Pictures paired with source code:

-- Opening Marker --

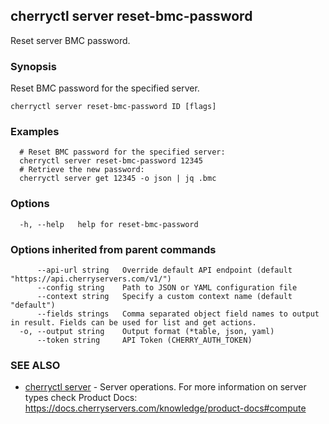 ## cherryctl server reset-bmc-password

Reset server BMC password.

### Synopsis

Reset BMC password for the specified server.

```
cherryctl server reset-bmc-password ID [flags]
```

### Examples

```
  # Reset BMC password for the specified server:
  cherryctl server reset-bmc-password 12345
  # Retrieve the new password:
  cherryctl server get 12345 -o json | jq .bmc
```

### Options

```
  -h, --help   help for reset-bmc-password
```

### Options inherited from parent commands

```
      --api-url string   Override default API endpoint (default "https://api.cherryservers.com/v1/")
      --config string    Path to JSON or YAML configuration file
      --context string   Specify a custom context name (default "default")
      --fields strings   Comma separated object field names to output in result. Fields can be used for list and get actions.
  -o, --output string    Output format (*table, json, yaml)
      --token string     API Token (CHERRY_AUTH_TOKEN)
```

### SEE ALSO

* [cherryctl server](cherryctl_server.md)	 - Server operations. For more information on server types check Product Docs: https://docs.cherryservers.com/knowledge/product-docs#compute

-- Closing Marker --

▸ **What you are asked to do**
Show every line of the entries above where the word "specified" occurs.

▸ **Output for this exercise**
Reset BMC password for the specified server.
  # Reset BMC password for the specified server:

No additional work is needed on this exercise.